Test-drive the GATK tools and Best Practices pipelines on Terra
Check out this blog post to learn how you can get started with GATK and try out the pipelines in preconfigured workspaces (with a user-friendly interface!) without having to install anything.
As discussed in a blog post, GATK4 removes the realignment step:
As announced in the GATK v3.6 highlights, variant calling workflows that use HaplotypeCaller or MuTect2 now omit indel realignment. This change does not apply to workflows that call variants with UnifiedGenotyper or the original MuTect. We still recommend indel realignment for these legacy workflows.
I understand that HaplotypeCaller and MuTect2 do their own internal realignment, but I would like to examine the BAMs manually or feed them to other variant callers. It's nice to have the cleanest possible version.

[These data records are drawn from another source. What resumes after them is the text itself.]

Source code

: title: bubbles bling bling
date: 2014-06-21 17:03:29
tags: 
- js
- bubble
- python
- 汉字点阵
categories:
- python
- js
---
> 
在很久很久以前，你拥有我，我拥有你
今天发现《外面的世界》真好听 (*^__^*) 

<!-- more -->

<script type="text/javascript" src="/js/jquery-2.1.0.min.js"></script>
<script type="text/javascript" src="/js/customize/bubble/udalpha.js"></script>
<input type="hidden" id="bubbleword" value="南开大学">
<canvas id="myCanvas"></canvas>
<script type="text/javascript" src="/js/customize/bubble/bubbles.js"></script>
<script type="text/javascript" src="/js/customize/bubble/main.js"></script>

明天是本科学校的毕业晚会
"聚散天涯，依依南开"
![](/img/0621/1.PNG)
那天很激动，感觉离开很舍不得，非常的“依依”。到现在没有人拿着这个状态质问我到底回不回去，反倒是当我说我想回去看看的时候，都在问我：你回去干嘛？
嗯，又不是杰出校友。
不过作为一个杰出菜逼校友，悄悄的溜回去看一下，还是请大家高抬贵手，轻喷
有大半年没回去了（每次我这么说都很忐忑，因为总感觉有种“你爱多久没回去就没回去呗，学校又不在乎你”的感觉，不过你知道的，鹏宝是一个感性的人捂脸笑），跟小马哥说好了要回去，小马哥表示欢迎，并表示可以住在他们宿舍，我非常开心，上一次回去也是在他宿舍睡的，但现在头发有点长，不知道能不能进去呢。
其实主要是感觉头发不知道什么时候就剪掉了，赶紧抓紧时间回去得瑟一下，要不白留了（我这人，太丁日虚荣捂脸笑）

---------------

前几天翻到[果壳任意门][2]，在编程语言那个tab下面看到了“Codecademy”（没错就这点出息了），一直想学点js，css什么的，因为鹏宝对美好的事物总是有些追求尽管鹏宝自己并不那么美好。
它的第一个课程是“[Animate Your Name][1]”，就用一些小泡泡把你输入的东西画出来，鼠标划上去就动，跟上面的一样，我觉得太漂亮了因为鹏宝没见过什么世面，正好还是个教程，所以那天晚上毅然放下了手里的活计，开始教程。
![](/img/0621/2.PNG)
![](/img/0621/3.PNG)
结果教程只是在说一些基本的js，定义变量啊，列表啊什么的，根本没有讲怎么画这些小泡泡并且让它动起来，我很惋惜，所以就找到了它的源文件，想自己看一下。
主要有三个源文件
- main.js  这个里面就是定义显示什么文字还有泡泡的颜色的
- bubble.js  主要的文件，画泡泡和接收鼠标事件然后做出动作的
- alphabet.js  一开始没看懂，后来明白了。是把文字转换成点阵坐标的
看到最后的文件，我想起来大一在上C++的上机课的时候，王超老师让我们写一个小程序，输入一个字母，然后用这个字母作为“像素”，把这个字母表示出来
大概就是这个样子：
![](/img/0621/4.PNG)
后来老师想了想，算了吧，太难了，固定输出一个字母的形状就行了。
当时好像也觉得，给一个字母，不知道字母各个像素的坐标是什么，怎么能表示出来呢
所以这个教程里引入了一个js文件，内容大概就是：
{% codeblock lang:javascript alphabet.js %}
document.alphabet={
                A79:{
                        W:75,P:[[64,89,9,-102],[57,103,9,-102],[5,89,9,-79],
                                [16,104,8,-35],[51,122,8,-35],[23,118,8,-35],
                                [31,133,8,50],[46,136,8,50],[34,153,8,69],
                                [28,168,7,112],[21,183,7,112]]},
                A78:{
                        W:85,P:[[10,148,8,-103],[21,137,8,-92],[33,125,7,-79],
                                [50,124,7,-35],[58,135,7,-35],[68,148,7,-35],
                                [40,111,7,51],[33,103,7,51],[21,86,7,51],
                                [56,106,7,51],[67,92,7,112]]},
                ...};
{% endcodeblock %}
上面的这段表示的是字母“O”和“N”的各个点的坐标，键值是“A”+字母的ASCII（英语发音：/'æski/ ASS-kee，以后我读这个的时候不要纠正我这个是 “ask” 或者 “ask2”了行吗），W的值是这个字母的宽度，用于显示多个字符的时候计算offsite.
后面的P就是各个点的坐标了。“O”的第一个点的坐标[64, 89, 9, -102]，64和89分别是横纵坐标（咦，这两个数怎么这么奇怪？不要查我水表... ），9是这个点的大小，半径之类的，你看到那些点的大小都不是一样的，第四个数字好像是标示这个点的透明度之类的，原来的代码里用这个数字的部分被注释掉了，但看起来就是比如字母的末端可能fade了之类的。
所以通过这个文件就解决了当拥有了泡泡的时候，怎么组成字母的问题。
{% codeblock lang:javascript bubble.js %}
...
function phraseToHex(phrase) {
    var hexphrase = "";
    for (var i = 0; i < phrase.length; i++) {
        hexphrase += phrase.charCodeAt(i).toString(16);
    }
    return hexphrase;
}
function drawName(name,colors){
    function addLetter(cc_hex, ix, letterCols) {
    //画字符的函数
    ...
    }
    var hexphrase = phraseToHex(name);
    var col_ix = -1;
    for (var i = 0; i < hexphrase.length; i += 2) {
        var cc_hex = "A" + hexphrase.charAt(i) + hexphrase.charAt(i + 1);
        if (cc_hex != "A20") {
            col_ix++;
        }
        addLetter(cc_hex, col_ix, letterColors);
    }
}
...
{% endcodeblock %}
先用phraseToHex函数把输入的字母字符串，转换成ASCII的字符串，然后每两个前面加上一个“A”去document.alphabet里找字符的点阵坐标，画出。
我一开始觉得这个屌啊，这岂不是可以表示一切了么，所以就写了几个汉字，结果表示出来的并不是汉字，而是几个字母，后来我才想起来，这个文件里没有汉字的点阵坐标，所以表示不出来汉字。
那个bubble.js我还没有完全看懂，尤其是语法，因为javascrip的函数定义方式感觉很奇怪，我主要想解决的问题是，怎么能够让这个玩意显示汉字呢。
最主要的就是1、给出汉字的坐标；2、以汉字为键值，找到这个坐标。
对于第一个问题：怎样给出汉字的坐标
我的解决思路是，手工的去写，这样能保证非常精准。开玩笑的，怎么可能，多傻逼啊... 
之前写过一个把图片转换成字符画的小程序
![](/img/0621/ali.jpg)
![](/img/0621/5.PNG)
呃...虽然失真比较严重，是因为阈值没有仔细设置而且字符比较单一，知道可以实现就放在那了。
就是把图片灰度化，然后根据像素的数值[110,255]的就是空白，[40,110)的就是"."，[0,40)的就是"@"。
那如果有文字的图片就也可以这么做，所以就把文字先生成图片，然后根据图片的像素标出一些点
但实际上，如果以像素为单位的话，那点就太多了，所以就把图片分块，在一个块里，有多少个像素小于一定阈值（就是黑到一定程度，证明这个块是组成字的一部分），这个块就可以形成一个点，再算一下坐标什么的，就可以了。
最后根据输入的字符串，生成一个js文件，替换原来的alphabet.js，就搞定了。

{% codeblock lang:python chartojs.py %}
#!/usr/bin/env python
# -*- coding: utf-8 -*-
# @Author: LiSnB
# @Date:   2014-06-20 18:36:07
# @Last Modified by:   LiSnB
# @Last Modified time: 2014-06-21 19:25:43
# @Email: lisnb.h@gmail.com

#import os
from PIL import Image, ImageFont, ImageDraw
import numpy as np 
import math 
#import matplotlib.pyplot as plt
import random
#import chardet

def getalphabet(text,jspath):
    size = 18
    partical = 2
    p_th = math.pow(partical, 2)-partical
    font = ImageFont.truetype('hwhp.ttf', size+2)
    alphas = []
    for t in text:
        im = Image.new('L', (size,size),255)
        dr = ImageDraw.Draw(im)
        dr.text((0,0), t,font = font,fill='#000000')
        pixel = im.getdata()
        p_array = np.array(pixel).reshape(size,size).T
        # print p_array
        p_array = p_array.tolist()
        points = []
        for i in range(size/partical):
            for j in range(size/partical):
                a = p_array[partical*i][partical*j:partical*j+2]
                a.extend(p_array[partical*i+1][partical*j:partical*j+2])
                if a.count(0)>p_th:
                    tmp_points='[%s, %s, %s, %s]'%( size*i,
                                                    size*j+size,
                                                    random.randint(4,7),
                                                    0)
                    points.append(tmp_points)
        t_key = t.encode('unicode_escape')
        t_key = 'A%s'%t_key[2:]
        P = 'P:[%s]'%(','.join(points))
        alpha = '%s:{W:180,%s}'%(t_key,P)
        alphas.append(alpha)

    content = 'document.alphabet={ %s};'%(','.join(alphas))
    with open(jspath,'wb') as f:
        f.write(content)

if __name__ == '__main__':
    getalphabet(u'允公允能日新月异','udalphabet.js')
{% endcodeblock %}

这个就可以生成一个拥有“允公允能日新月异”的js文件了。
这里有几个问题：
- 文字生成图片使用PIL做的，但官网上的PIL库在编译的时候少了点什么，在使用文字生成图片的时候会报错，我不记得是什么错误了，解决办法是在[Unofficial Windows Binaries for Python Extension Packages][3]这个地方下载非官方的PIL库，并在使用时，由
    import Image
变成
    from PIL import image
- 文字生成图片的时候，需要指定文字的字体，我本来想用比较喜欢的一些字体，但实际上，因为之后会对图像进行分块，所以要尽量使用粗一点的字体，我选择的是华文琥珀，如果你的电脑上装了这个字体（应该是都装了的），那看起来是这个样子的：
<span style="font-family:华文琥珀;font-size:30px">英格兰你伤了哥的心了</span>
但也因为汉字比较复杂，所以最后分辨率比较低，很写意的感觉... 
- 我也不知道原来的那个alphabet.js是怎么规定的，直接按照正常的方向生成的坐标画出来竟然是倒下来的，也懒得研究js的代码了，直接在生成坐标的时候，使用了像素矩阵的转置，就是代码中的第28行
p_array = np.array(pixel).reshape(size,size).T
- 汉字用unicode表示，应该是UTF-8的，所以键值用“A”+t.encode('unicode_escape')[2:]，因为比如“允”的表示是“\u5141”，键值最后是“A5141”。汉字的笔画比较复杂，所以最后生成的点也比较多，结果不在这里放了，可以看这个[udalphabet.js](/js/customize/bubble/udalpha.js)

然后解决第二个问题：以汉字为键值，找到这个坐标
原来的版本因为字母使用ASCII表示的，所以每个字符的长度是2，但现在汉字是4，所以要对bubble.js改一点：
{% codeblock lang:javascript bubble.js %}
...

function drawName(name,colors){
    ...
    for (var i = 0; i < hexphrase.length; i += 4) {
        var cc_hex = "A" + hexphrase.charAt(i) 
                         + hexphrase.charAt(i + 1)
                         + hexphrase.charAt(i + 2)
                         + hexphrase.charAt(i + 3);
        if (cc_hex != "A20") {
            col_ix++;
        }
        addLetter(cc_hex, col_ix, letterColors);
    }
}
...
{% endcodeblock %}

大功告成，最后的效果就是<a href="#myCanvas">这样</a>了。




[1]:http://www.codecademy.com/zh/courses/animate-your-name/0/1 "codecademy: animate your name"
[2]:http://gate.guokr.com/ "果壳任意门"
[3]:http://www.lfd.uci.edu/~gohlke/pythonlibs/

Technically, HaplotypeCaller can output a realigned BAM, but as the documentation states:
The assembled haplotypes and locally realigned reads will be written as BAM to this file if requested. Really for debugging purposes only. Note that the output here does not include uninformative reads so that not every input read is emitted to the bam.
Is there a recommended approach going forward? I am guessing you may have had an internal discussion about this. Should I keep the realignment step as GATK3 and move other steps to GATK4? That seems terribly inelegant and probably will eventually start causing issues.